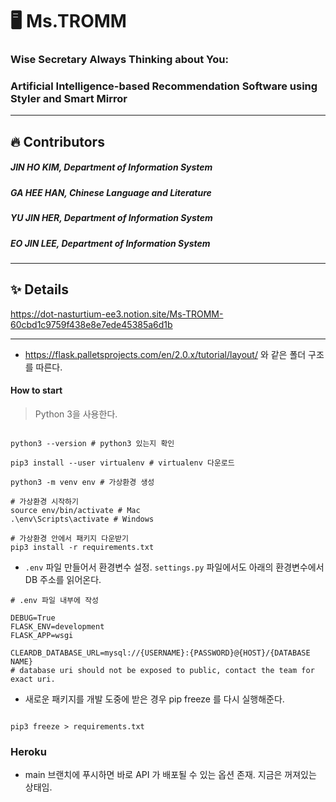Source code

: # 🖥️ Ms.TROMM
### Wise Secretary Always Thinking about You: 
### Artificial Intelligence-based Recommendation Software using Styler and Smart Mirror
----------
## 🔥 Contributors
##### JIN HO KIM, Department of Information System
##### GA HEE HAN, Chinese Language and Literature
##### YU JIN HER, Department of Information System
##### EO JIN LEE, Department of Information System
----------
## ✨ Details
https://dot-nasturtium-ee3.notion.site/Ms-TROMM-60cbd1c9759f438e8e7ede45385a6d1b


---

- https://flask.palletsprojects.com/en/2.0.x/tutorial/layout/ 와 같은 폴더 구조를 따른다. 

#### How to start 

> Python 3을 사용한다. 

```shell 

python3 --version # python3 있는지 확인 

pip3 install --user virtualenv # virtualenv 다운로드 

python3 -m venv env # 가상환경 생성 

# 가상환경 시작하기 
source env/bin/activate # Mac
.\env\Scripts\activate # Windows 

# 가상환경 안에서 패키지 다운받기 
pip3 install -r requirements.txt

```

- `.env` 파일 만들어서 환경변수 설정. `settings.py` 파일에서도 아래의 환경변수에서 DB 주소를 읽어온다. 

```
# .env 파일 내부에 작성 

DEBUG=True
FLASK_ENV=development
FLASK_APP=wsgi

CLEARDB_DATABASE_URL=mysql://{USERNAME}:{PASSWORD}@{HOST}/{DATABASE NAME}
# database uri should not be exposed to public, contact the team for exact uri. 
```


- 새로운 패키지를 개발 도중에 받은 경우 pip freeze 를 다시 실행해준다.

```shell 

pip3 freeze > requirements.txt 

```

### Heroku 

- main 브랜치에 푸시하면 바로 API 가 배포될 수 있는 옵션 존재. 지금은 꺼져있는 상태임. 


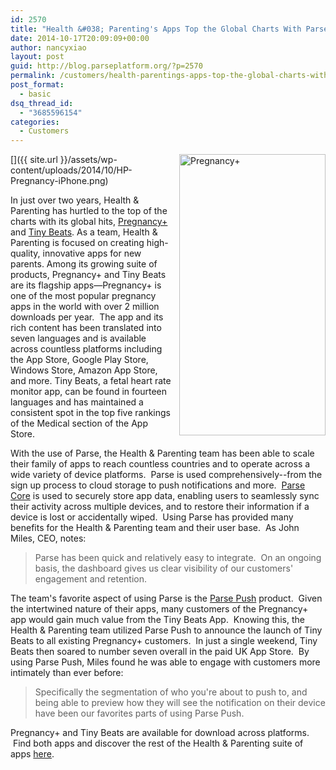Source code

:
 ```yaml
---
id: 2570
title: "Health &#038; Parenting's Apps Top the Global Charts With Parse"
date: 2014-10-17T20:09:09+00:00
author: nancyxiao
layout: post
guid: http://blog.parseplatform.org/?p=2570
permalink: /customers/health-parentings-apps-top-the-global-charts-with-parse/
post_format:
  - basic
dsq_thread_id:
  - "3685596154"
categories:
  - Customers
---
```

[<img class="alignnone wp-image-2571" style="border: 0pt none; float: right; padding-left: 10px; padding-bottom: 10px;" src="{{ site.url }}/assets/wp-content/uploads/2014/10/HP-Pregnancy-iPhone-532x1024.png" alt="Pregnancy+" width="234" height="450" />]({{ site.url }}/assets/wp-content/uploads/2014/10/HP-Pregnancy-iPhone.png)

In just over two years, Health & Parenting has hurtled to the top of the charts with its global hits, <a href="http://www.health-and-parenting.com/pregnancy/pregnancy-app/" target="_blank">Pregnancy+</a> and <a href="http://www.health-and-parenting.com/pregnancy/tiny-beats-baby-heartbeat-monitor-app/" target="_blank">Tiny Beats</a>. As a team, Health & Parenting is focused on creating high-quality, innovative apps for new parents. Among its growing suite of products, Pregnancy+ and Tiny Beats are its flagship apps—Pregnancy+ is one of the most popular pregnancy apps in the world with over 2 million downloads per year.  The app and its rich content has been translated into seven languages and is available across countless platforms including the App Store, Google Play Store, Windows Store, Amazon App Store, and more. Tiny Beats, a fetal heart rate monitor app, can be found in fourteen languages and has maintained a consistent spot in the top five rankings of the Medical section of the App Store.

With the use of Parse, the Health & Parenting team has been able to scale their family of apps to reach countless countries and to operate across a wide variety of device platforms.  Parse is used comprehensively--from the sign up process to cloud storage to push notifications and more.  <a href="https://parse.com/products/core" target="_blank">Parse Core</a> is used to securely store app data, enabling users to seamlessly sync their activity across multiple devices, and to restore their information if a device is lost or accidentally wiped.  Using Parse has provided many benefits for the Health & Parenting team and their user base.  As John Miles, CEO, notes:

> Parse has been quick and relatively easy to integrate.  On an ongoing basis, the dashboard gives us clear visibility of our customers' engagement and retention.

The team's favorite aspect of using Parse is the <a href="https://parse.com/products/push" target="_blank">Parse Push</a> product.  Given the intertwined nature of their apps, many customers of the Pregnancy+ app would gain much value from the Tiny Beats App.  Knowing this, the Health & Parenting team utilized Parse Push to announce the launch of Tiny Beats to all existing Pregnancy+ customers.  In just a single weekend, Tiny Beats then soared to number seven overall in the paid UK App Store.  By using Parse Push, Miles found he was able to engage with customers more intimately than ever before:

> Specifically the segmentation of who you're about to push to, and being able to preview how they will see the notification on their device have been our favorites parts of using Parse Push.

Pregnancy+ and Tiny Beats are available for download across platforms.  Find both apps and discover the rest of the Health & Parenting suite of apps <a href="http://www.health-and-parenting.com/" target="_blank">here</a>.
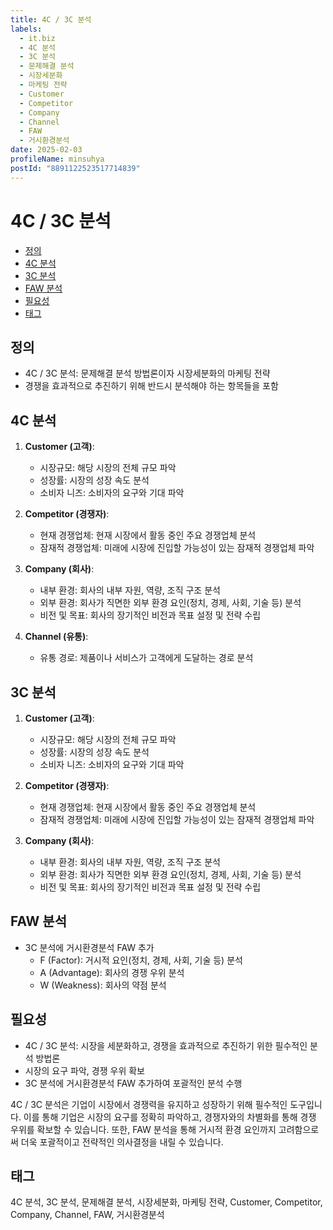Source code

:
 ```yaml
---
title: 4C / 3C 분석
labels:
  - it.biz
  - 4C 분석
  - 3C 분석
  - 문제해결 분석
  - 시장세분화
  - 마케팅 전략
  - Customer
  - Competitor
  - Company
  - Channel
  - FAW
  - 거시환경분석
date: 2025-02-03
profileName: minsuhya
postId: "8891122523517714839"
---
```



# 4C / 3C 분석

<!-- mtoc-start -->

- [정의](#정의)
- [4C 분석](#4c-분석)
- [3C 분석](#3c-분석)
- [FAW 분석](#faw-분석)
- [필요성](#필요성)
- [태그](#태그)

<!-- mtoc-end -->

## 정의

- 4C / 3C 분석: 문제해결 분석 방법론이자 시장세분화의 마케팅 전략
- 경쟁을 효과적으로 추진하기 위해 반드시 분석해야 하는 항목들을 포함

## 4C 분석

1. **Customer (고객)**:

   - 시장규모: 해당 시장의 전체 규모 파악
   - 성장률: 시장의 성장 속도 분석
   - 소비자 니즈: 소비자의 요구와 기대 파악

2. **Competitor (경쟁자)**:

   - 현재 경쟁업체: 현재 시장에서 활동 중인 주요 경쟁업체 분석
   - 잠재적 경쟁업체: 미래에 시장에 진입할 가능성이 있는 잠재적 경쟁업체 파악

3. **Company (회사)**:

   - 내부 환경: 회사의 내부 자원, 역량, 조직 구조 분석
   - 외부 환경: 회사가 직면한 외부 환경 요인(정치, 경제, 사회, 기술 등) 분석
   - 비전 및 목표: 회사의 장기적인 비전과 목표 설정 및 전략 수립

4. **Channel (유통)**:
   - 유통 경로: 제품이나 서비스가 고객에게 도달하는 경로 분석

## 3C 분석

1. **Customer (고객)**:

   - 시장규모: 해당 시장의 전체 규모 파악
   - 성장률: 시장의 성장 속도 분석
   - 소비자 니즈: 소비자의 요구와 기대 파악

2. **Competitor (경쟁자)**:

   - 현재 경쟁업체: 현재 시장에서 활동 중인 주요 경쟁업체 분석
   - 잠재적 경쟁업체: 미래에 시장에 진입할 가능성이 있는 잠재적 경쟁업체 파악

3. **Company (회사)**:
   - 내부 환경: 회사의 내부 자원, 역량, 조직 구조 분석
   - 외부 환경: 회사가 직면한 외부 환경 요인(정치, 경제, 사회, 기술 등) 분석
   - 비전 및 목표: 회사의 장기적인 비전과 목표 설정 및 전략 수립

## FAW 분석

- 3C 분석에 거시환경분석 FAW 추가
  - F (Factor): 거시적 요인(정치, 경제, 사회, 기술 등) 분석
  - A (Advantage): 회사의 경쟁 우위 분석
  - W (Weakness): 회사의 약점 분석

## 필요성

- 4C / 3C 분석: 시장을 세분화하고, 경쟁을 효과적으로 추진하기 위한 필수적인 분석 방법론
- 시장의 요구 파악, 경쟁 우위 확보
- 3C 분석에 거시환경분석 FAW 추가하여 포괄적인 분석 수행

4C / 3C 분석은 기업이 시장에서 경쟁력을 유지하고 성장하기 위해 필수적인 도구입니다. 이를 통해 기업은 시장의 요구를 정확히 파악하고, 경쟁자와의 차별화를 통해 경쟁 우위를 확보할 수 있습니다. 또한, FAW 분석을 통해 거시적 환경 요인까지 고려함으로써 더욱 포괄적이고 전략적인 의사결정을 내릴 수 있습니다.

## 태그

4C 분석, 3C 분석, 문제해결 분석, 시장세분화, 마케팅 전략, Customer, Competitor, Company, Channel, FAW, 거시환경분석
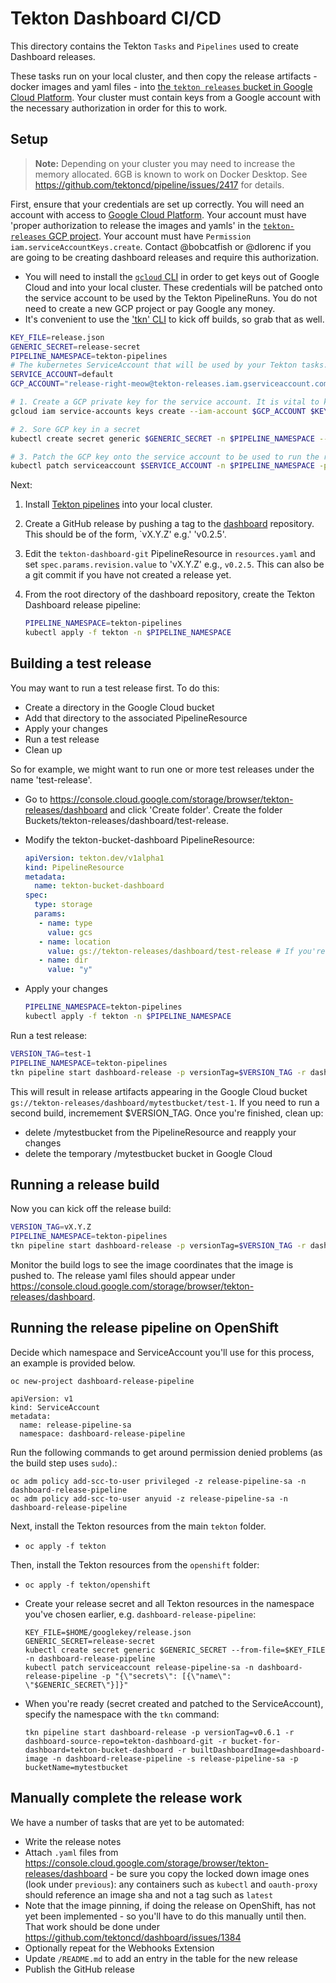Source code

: # Tekton Dashboard CI/CD

This directory contains the Tekton `Tasks` and `Pipelines` used to create Dashboard releases.

These tasks run on your local cluster, and then copy the release artifacts - docker images and yaml files - into [the `tekton releases` bucket in Google Cloud Platform](https://console.cloud.google.com/storage/browser/tekton-releases/dashboard). Your cluster must contain keys from a Google account with the necessary authorization in order for this to work.

## Setup

> **Note:** 
> Depending on your cluster you may need to increase the memory allocated. 6GB is known to work on Docker Desktop.
> See https://github.com/tektoncd/pipeline/issues/2417 for details.

First, ensure that your credentials are set up correctly. You will need an account with access to [Google Cloud Platform](https://console.cloud.google.com). Your account must have 'proper authorization to release the images and yamls' in the [`tekton-releases` GCP project](https://github.com/tektoncd/plumbing#prow). Your account must have `Permission iam.serviceAccountKeys.create`. Contact @bobcatfish or @dlorenc if you are going to be creating dashboard releases and require this authorization.

- You will need to install the [`gcloud` CLI](https://cloud.google.com/sdk/gcloud/) in order to get keys out of Google Cloud and into your local cluster. These credentials will be patched onto the service account to be used by the Tekton PipelineRuns. You do not need to create a new GCP project or pay Google any money.
- It's convenient to use the ['tkn' CLI](https://github.com/tektoncd/cli) to kick off builds, so grab that as well.

```bash
KEY_FILE=release.json
GENERIC_SECRET=release-secret
PIPELINE_NAMESPACE=tekton-pipelines
# The kubernetes ServiceAccount that will be used by your Tekton tasks. 'default' is the default. It should already exist.
SERVICE_ACCOUNT=default
GCP_ACCOUNT="release-right-meow@tekton-releases.iam.gserviceaccount.com"

# 1. Create a GCP private key for the service account. It is vital to keep a copy safe since there is a limit of ten keys in total.
gcloud iam service-accounts keys create --iam-account $GCP_ACCOUNT $KEY_FILE

# 2. Sore GCP key in a secret
kubectl create secret generic $GENERIC_SECRET -n $PIPELINE_NAMESPACE --from-file=./$KEY_FILE

# 3. Patch the GCP key onto the service account to be used to run the release pipeline.
kubectl patch serviceaccount $SERVICE_ACCOUNT -n $PIPELINE_NAMESPACE -p "{\"secrets\": [{\"name\": \"$GENERIC_SECRET\"}]}"
```

Next:

1. Install [Tekton pipelines](https://github.com/tektoncd/pipeline) into your local cluster.
1. Create a GitHub release by pushing a tag to the [dashboard](https://github.com/tektoncd/dashboard) repository. This should be of the form, `vX.Y.Z' e.g.' 'v0.2.5'.
1. Edit the `tekton-dashboard-git` PipelineResource in `resources.yaml` and set `spec.params.revision.value` to 'vX.Y.Z' e.g., `v0.2.5`. This can also be a git commit if you have not created a release yet.
1. From the root directory of the dashboard repository, create the Tekton Dashboard release pipeline:

   ```bash
   PIPELINE_NAMESPACE=tekton-pipelines
   kubectl apply -f tekton -n $PIPELINE_NAMESPACE
   ```

## Building a test release

You may want to run a test release first. To do this:

- Create a directory in the Google Cloud bucket
- Add that directory to the associated PipelineResource
- Apply your changes
- Run a test release
- Clean up

So for example, we might want to run one or more test releases under the name 'test-release'. 

- Go to https://console.cloud.google.com/storage/browser/tekton-releases/dashboard and click 'Create folder'. Create the folder Buckets/tekton-releases/dashboard/test-release.
- Modify the tekton-bucket-dashboard PipelineResource:

  ```yaml
  apiVersion: tekton.dev/v1alpha1
  kind: PipelineResource
  metadata:
    name: tekton-bucket-dashboard
  spec:
    type: storage
    params:
     - name: type
       value: gcs
     - name: location
       value: gs://tekton-releases/dashboard/test-release # If you're testing use your bucket name here instead of test-release
     - name: dir
       value: "y"
  ```

- Apply your changes

  ```bash
  PIPELINE_NAMESPACE=tekton-pipelines
  kubectl apply -f tekton -n $PIPELINE_NAMESPACE
  ```

Run a test release:

```bash
VERSION_TAG=test-1
PIPELINE_NAMESPACE=tekton-pipelines
tkn pipeline start dashboard-release -p versionTag=$VERSION_TAG -r dashboard-source-repo=tekton-dashboard-git -r bucket-for-dashboard=tekton-bucket-dashboard -r builtDashboardImage=dashboard-image -n $PIPELINE_NAMESPACE -s $SERVICE_ACCOUNT -p bucketName=mytestbucket
```

This will result in release artifacts appearing in the Google Cloud bucket `gs://tekton-releases/dashboard/mytestbucket/test-1`. If you need to run a second build, incremement $VERSION_TAG. Once you're finished, clean up:

- delete /mytestbucket from the PipelineResource and reapply your changes
- delete the temporary /mytestbucket bucket in Google Cloud

## Running a release build

Now you can kick off the release build:

```bash
VERSION_TAG=vX.Y.Z
PIPELINE_NAMESPACE=tekton-pipelines
tkn pipeline start dashboard-release -p versionTag=$VERSION_TAG -r dashboard-source-repo=tekton-dashboard-git -r bucket-for-dashboard=tekton-bucket-dashboard -r builtDashboardImage=dashboard-image -n $PIPELINE_NAMESPACE -s $SERVICE_ACCOUNT -p bucketName=latest
```

Monitor the build logs to see the image coordinates that the image is pushed to. The release yaml files should appear under https://console.cloud.google.com/storage/browser/tekton-releases/dashboard.

## Running the release pipeline on OpenShift

Decide which namespace and ServiceAccount you'll use for this process, an example is provided below.

`oc new-project dashboard-release-pipeline`

```
apiVersion: v1
kind: ServiceAccount
metadata:
  name: release-pipeline-sa
  namespace: dashboard-release-pipeline
```

Run the following commands to get around permission denied problems (as the build step uses `sudo`).:

```
oc adm policy add-scc-to-user privileged -z release-pipeline-sa -n dashboard-release-pipeline
oc adm policy add-scc-to-user anyuid -z release-pipeline-sa -n dashboard-release-pipeline
```

Next, install the Tekton resources from the main `tekton` folder.

- `oc apply -f tekton`

Then, install the Tekton resources from the `openshift` folder:

- `oc apply -f tekton/openshift`

- Create your release secret and all Tekton resources in the namespace you've chosen earlier, e.g. `dashboard-release-pipeline`:

  ```
  KEY_FILE=$HOME/googlekey/release.json
  GENERIC_SECRET=release-secret
  kubectl create secret generic $GENERIC_SECRET --from-file=$KEY_FILE -n dashboard-release-pipeline
  kubectl patch serviceaccount release-pipeline-sa -n dashboard-release-pipeline -p "{\"secrets\": [{\"name\": \"$GENERIC_SECRET\"}]}"
  ```

- When you're ready (secret created and patched to the ServiceAccount), specify the namespace with the `tkn` command:

  ```
  tkn pipeline start dashboard-release -p versionTag=v0.6.1 -r dashboard-source-repo=tekton-dashboard-git -r bucket-for-dashboard=tekton-bucket-dashboard -r builtDashboardImage=dashboard-image -n dashboard-release-pipeline -s release-pipeline-sa -p bucketName=mytestbucket
  ```

## Manually complete the release work

We have a number of tasks that are yet to be automated:

- Write the release notes
- Attach `.yaml` files from https://console.cloud.google.com/storage/browser/tekton-releases/dashboard - be sure you copy the locked down image ones (look under `previous`): any containers such as `kubectl` and `oauth-proxy` should reference an image sha and not a tag such as `latest`
- Note that the image pinning, if doing the release on OpenShift, has not yet been implemented - so you'll have to do this manually until then. That work should be done under https://github.com/tektoncd/dashboard/issues/1384
- Optionally repeat for the Webhooks Extension
- Update `/README.md` to add an entry in the table for the new release
- Publish the GitHub release
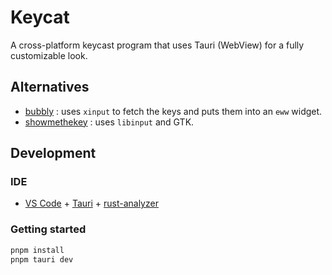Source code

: # Keycat

A cross-platform keycast program that uses Tauri (WebView) for a fully customizable look.

## Alternatives

- [bubbly](https://github.com/siduck/bubbly) : uses `xinput` to fetch the keys and puts them into an `eww` widget.
- [showmethekey](https://github.com/AlynxZhou/showmethekey) : uses `libinput` and GTK.

## Development

### IDE

- [VS Code](https://code.visualstudio.com/) + [Tauri](https://marketplace.visualstudio.com/items?itemName=tauri-apps.tauri-vscode) + [rust-analyzer](https://marketplace.visualstudio.com/items?itemName=rust-lang.rust-analyzer)

### Getting started

```bash
pnpm install
pnpm tauri dev
```
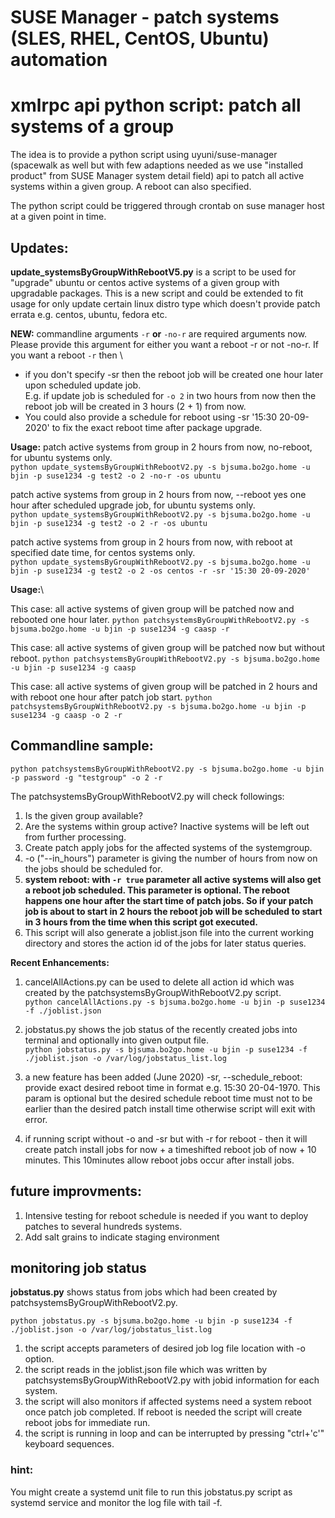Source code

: # SUSE Manager - patch systems (SLES, RHEL, CentOS, Ubuntu) automation
# xmlrpc api python script: patch all systems of a group

The idea is to provide a python script using uyuni/suse-manager (spacewalk as well but with few adaptions needed as we use "installed product" from SUSE Manager system detail field) api to patch all active systems within a given group. A reboot can also specified.

The python script could be triggered through crontab on suse manager host at a given point in time.

## __Updates:__
**update_systemsByGroupWithRebootV5.py** is a script to be used for "upgrade" ubuntu or centos active systems of a given group with upgradable packages. This is a new script and could be extended to fit usage for only update certain linux distro type which doesn't provide patch errata e.g. centos, ubuntu, fedora etc.

__NEW:__ commandline arguments ```-r``` __or__ ```-no-r``` are required arguments now. Please provide this argument for either you want a reboot -r or not -no-r.
If you want a reboot ```-r``` then \
* if you don't specify -sr then the reboot job will be created one hour later upon scheduled update job. \
E.g. if update job is scheduled for ```-o 2``` in two hours from now then the reboot job will be created in 3 hours (2 + 1) from now.
* You could also provide a schedule for reboot using -sr '15:30 20-09-2020' to fix the exact reboot time after package upgrade.

__Usage:__
patch active systems from group in 2 hours from now, no-reboot, for ubuntu systems only.\
    ```python update_systemsByGroupWithRebootV2.py -s bjsuma.bo2go.home -u bjin -p suse1234 -g test2 -o 2 -no-r -os ubuntu ```

patch active systems from group in 2 hours from now, --reboot yes one hour after scheduled upgrade job, for ubuntu systems only.\
    ```python update_systemsByGroupWithRebootV2.py -s bjsuma.bo2go.home -u bjin -p suse1234 -g test2 -o 2 -r -os ubuntu ```

patch active systems from group in 2 hours from now, with reboot at specified date time, for centos systems only.\
    ```python update_systemsByGroupWithRebootV2.py -s bjsuma.bo2go.home -u bjin -p suse1234 -g test2 -o 2 -os centos -r -sr '15:30 20-09-2020' ```


__Usage:__\

This case: all active systems of given group will be patched now and rebooted one hour later. 
```python patchsystemsByGroupWithRebootV2.py -s bjsuma.bo2go.home -u bjin -p suse1234 -g caasp -r```

This case: all active systems of given group will be patched now but without reboot. 
```python patchsystemsByGroupWithRebootV2.py -s bjsuma.bo2go.home -u bjin -p suse1234 -g caasp```

This case: all active systems of given group will be patched in 2 hours and with reboot one hour after patch job start. 
```python patchsystemsByGroupWithRebootV2.py -s bjsuma.bo2go.home -u bjin -p suse1234 -g caasp -o 2 -r```


## __Commandline sample:__
`python patchsystemsByGroupWithRebootV2.py -s bjsuma.bo2go.home -u bjin -p password -g "testgroup" -o 2 -r`

The patchsystemsByGroupWithRebootV2.py will check followings:
1. Is the given group available?
2. Are the systems within group active? Inactive systems will be left out from further processing.
3. Create patch apply jobs for the affected systems of the systemgroup.
4. -o ("--in_hours") parameter is giving the number of hours from now on the jobs should be scheduled for.  
5. __system reboot: with ```-r true``` parameter all active systems will also get a reboot job scheduled. This parameter is optional. The reboot happens one hour after the start time of patch jobs. So if your patch job is about to start in 2 hours the reboot job will be scheduled to start in 3 hours from the time when this script got executed.__
6. This script will also generate a joblist.json file into the current working directory and stores the action id of the jobs for later status queries.


__Recent Enhancements:__
1. cancelAllActions.py can be used to delete all action id which was created by the patchsystemsByGroupWithRebootV2.py script.\
`python cancelAllActions.py -s bjsuma.bo2go.home -u bjin -p suse1234 -f ./joblist.json`
2. jobstatus.py shows the job status of the recently created jobs into terminal and optionally into given output file.\
`python jobstatus.py -s bjsuma.bo2go.home -u bjin -p suse1234 -f ./joblist.json -o /var/log/jobstatus_list.log`

3. a new feature has been added (June 2020)
-sr, --schedule_reboot: provide exact desired reboot time in format e.g. 15:30 20-04-1970. This param is optional but the desired schedule reboot time must not to be earlier than the desired patch install time otherwise script will exit with error.

4. if running script without -o and -sr but with -r for reboot - then it will create patch install jobs for now + a timeshifted reboot job of now + 10 minutes. This 10minutes allow reboot jobs occur after install jobs.
   

## future improvments:
1. Intensive testing for reboot schedule is needed if you want to deploy patches to several hundreds systems.
2. Add salt grains to indicate staging environment

## monitoring job status
__jobstatus.py__ shows status from jobs which had been created by patchsystemsByGroupWithRebootV2.py.

```python jobstatus.py -s bjsuma.bo2go.home -u bjin -p suse1234 -f ./joblist.json -o /var/log/jobstatus_list.log```


1. the script accepts parameters of desired job log file location with -o option.
2. the script reads in the joblist.json file which was written by patchsystemsByGroupWithRebootV2.py with jobid information for each system.
3. the script will also monitors if affected systems need a system reboot once patch job completed. If reboot is needed the script will create reboot jobs for immediate run.
4. the script is running in loop and can be interrupted by pressing "ctrl+'c'" keyboard sequences.

### hint:
You might create a systemd unit file to run this jobstatus.py script as systemd service and monitor the log file with tail -f.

* * * * *

Using the listing, collect all lines in which the string "specified" is found.

The idea is to provide a python script using uyuni/suse-manager (spacewalk as well but with few adaptions needed as we use "installed product" from SUSE Manager system detail field) api to patch all active systems within a given group. A reboot can also specified.
patch active systems from group in 2 hours from now, with reboot at specified date time, for centos systems only.\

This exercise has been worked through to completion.